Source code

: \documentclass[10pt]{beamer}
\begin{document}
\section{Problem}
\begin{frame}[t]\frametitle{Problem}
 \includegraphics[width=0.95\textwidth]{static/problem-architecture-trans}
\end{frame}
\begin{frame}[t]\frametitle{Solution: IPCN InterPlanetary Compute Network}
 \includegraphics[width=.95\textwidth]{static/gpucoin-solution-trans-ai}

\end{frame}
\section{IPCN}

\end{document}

* EXERCISE AIM: If a line of the listing contains the word "includegraphics", count it; then give the total and nothing else.

* FINISHED TASK: 2